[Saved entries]
________________
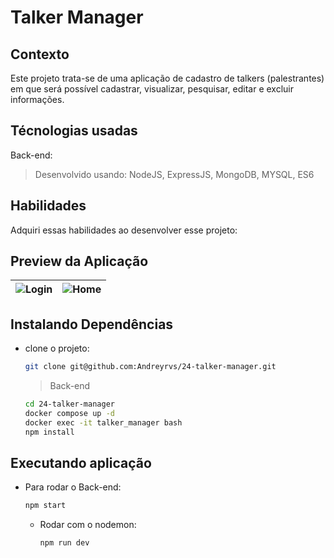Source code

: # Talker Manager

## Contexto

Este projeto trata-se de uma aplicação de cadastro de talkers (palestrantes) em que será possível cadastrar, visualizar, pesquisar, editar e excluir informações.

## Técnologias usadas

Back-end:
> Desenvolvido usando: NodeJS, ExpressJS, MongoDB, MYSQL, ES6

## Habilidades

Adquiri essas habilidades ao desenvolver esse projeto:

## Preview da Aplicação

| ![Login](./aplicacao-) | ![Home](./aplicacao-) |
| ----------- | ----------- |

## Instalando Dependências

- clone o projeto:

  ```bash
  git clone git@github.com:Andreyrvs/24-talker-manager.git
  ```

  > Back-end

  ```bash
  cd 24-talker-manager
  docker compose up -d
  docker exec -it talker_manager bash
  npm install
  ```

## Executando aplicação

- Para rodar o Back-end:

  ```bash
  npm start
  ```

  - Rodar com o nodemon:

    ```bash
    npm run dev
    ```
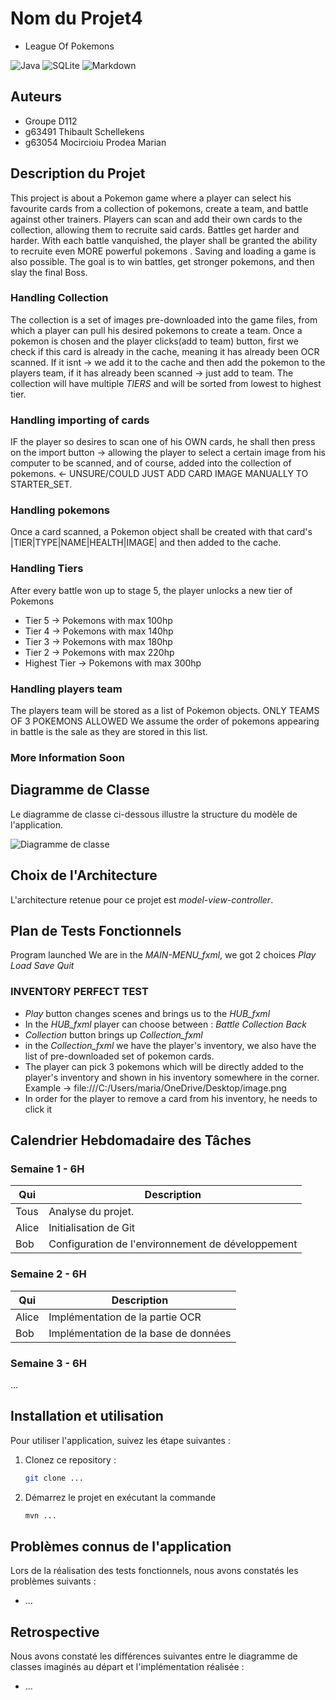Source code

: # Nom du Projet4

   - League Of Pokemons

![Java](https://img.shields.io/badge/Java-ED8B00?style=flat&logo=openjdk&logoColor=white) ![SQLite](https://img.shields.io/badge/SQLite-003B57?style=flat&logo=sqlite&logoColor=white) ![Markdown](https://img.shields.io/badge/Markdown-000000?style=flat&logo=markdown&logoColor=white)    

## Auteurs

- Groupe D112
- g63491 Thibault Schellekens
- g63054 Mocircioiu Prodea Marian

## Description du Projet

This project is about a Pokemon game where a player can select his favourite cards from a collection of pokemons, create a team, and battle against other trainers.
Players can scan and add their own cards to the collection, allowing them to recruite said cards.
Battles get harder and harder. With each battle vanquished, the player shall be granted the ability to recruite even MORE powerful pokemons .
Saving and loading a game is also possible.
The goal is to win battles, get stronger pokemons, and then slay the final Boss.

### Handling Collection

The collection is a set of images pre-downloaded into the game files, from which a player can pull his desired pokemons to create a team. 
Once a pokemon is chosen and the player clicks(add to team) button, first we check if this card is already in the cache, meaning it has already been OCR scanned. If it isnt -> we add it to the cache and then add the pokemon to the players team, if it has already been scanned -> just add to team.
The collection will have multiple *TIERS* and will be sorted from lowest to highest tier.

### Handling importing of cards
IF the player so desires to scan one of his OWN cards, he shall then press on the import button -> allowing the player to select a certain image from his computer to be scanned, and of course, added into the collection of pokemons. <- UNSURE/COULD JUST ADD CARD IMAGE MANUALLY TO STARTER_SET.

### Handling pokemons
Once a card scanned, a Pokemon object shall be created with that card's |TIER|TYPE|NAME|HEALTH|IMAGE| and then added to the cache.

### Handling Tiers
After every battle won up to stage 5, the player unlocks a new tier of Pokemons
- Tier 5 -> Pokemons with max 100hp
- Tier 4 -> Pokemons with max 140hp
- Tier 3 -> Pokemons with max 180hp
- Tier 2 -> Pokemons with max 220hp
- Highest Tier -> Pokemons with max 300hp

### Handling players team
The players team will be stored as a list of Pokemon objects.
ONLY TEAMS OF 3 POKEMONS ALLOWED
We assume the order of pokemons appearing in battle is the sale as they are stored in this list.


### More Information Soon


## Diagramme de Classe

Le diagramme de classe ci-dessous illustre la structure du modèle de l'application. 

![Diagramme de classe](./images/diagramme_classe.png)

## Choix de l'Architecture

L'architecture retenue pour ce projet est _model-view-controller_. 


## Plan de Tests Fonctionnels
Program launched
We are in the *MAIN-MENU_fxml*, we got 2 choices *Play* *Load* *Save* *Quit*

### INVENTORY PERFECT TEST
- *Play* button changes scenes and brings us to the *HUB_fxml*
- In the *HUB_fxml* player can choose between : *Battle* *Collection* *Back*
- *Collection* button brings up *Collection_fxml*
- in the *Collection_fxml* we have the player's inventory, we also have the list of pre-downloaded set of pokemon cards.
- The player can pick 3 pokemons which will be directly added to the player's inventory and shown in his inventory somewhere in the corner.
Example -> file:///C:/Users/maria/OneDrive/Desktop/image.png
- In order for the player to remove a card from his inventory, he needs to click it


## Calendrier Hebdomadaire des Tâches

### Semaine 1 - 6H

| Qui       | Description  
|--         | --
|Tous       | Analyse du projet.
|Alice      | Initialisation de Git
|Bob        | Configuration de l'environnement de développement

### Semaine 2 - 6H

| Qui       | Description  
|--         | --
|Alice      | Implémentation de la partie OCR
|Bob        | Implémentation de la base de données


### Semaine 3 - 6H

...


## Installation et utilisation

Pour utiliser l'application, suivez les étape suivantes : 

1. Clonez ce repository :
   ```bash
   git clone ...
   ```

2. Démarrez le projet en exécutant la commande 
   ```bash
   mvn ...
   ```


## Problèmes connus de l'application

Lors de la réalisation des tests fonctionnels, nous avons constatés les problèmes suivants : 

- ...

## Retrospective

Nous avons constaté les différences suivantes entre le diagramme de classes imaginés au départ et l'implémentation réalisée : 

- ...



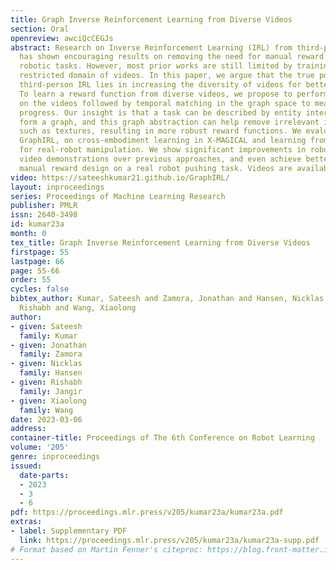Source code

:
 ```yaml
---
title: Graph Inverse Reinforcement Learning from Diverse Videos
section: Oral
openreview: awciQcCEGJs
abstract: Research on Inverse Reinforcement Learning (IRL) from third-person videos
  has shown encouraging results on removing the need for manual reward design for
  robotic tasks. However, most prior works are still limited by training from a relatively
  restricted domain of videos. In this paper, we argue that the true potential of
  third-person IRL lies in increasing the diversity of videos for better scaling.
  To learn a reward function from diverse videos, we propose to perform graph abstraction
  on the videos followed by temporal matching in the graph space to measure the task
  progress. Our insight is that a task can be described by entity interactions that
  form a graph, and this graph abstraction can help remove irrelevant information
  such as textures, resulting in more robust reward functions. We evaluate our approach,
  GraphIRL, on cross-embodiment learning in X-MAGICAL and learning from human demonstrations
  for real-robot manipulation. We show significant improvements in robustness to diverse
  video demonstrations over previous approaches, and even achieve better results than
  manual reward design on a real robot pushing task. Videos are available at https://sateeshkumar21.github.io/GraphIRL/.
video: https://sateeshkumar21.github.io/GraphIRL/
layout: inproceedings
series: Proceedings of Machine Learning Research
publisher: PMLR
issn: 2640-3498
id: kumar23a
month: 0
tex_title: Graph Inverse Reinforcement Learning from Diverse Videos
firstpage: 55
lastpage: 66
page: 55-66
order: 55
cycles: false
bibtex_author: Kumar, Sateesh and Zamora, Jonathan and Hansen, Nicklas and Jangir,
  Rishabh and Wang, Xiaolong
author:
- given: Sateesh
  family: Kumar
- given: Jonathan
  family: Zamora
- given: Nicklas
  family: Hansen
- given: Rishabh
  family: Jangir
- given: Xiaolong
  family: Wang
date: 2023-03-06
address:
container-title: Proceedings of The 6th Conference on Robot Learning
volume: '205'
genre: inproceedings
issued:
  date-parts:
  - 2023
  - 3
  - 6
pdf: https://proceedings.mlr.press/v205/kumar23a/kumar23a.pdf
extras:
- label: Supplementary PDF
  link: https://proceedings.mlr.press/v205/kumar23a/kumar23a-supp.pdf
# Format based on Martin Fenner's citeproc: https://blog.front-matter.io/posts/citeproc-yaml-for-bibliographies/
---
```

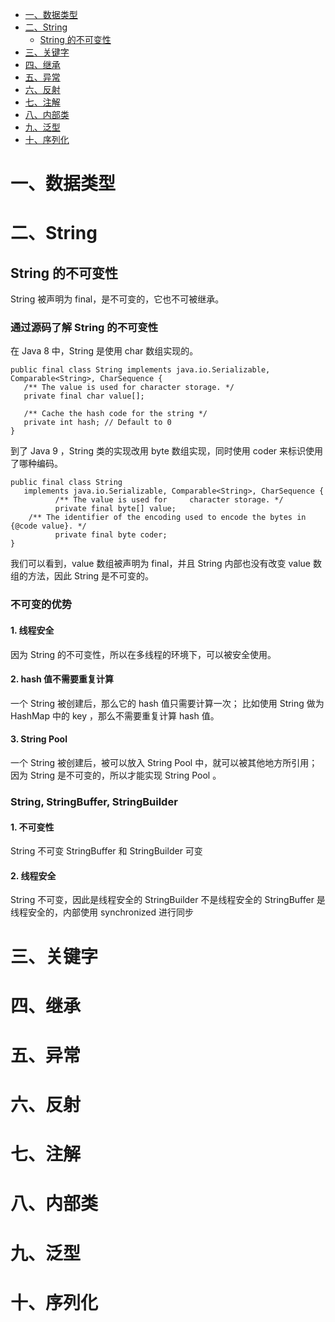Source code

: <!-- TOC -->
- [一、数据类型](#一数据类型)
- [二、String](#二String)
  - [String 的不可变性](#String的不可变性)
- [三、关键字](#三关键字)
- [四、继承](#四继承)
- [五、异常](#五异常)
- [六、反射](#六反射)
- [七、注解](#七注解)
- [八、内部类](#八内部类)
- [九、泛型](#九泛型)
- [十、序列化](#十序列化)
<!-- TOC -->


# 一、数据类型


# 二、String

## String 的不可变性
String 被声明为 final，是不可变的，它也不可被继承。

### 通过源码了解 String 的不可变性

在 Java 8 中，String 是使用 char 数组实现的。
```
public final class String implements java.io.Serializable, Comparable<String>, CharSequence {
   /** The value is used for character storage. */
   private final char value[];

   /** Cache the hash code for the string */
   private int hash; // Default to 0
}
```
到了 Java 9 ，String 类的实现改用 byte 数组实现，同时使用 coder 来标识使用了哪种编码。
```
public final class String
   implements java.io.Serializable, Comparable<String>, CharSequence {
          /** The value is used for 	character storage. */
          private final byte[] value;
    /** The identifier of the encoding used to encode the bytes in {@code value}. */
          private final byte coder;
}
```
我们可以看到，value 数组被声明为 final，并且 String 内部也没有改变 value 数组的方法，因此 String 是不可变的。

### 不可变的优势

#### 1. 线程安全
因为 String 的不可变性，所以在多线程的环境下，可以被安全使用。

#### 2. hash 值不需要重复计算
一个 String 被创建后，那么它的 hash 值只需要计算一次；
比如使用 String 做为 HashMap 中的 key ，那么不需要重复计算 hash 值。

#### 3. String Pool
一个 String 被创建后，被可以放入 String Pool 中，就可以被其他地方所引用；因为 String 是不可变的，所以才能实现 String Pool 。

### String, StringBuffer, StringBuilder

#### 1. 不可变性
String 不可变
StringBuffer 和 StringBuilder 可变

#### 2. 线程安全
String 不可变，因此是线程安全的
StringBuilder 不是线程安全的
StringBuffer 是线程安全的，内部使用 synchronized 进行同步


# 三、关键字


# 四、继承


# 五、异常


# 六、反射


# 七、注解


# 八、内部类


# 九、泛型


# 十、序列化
________________
What is needed
What you return should be only the exact lines from the top of the entries through the line with "- League Of Pokemons", minus the pictures.

Your solution
Source code

: # Talker Manager

## Contexto

Este projeto trata-se de uma aplicação de cadastro de talkers (palestrantes) em que será possível cadastrar, visualizar, pesquisar, editar e excluir informações.

## Técnologias usadas

Back-end:
> Desenvolvido usando: NodeJS, ExpressJS, MongoDB, MYSQL, ES6

## Habilidades

Adquiri essas habilidades ao desenvolver esse projeto:

## Preview da Aplicação

| ![Login](./aplicacao-) | ![Home](./aplicacao-) |
| ----------- | ----------- |

## Instalando Dependências

- clone o projeto:

  ```bash
  git clone git@github.com:Andreyrvs/24-talker-manager.git
  ```

  > Back-end

  ```bash
  cd 24-talker-manager
  docker compose up -d
  docker exec -it talker_manager bash
  npm install
  ```

## Executando aplicação

- Para rodar o Back-end:

  ```bash
  npm start
  ```

  - Rodar com o nodemon:

    ```bash
    npm run dev
    ```
Source code

: # Nom du Projet4

   - League Of Pokemons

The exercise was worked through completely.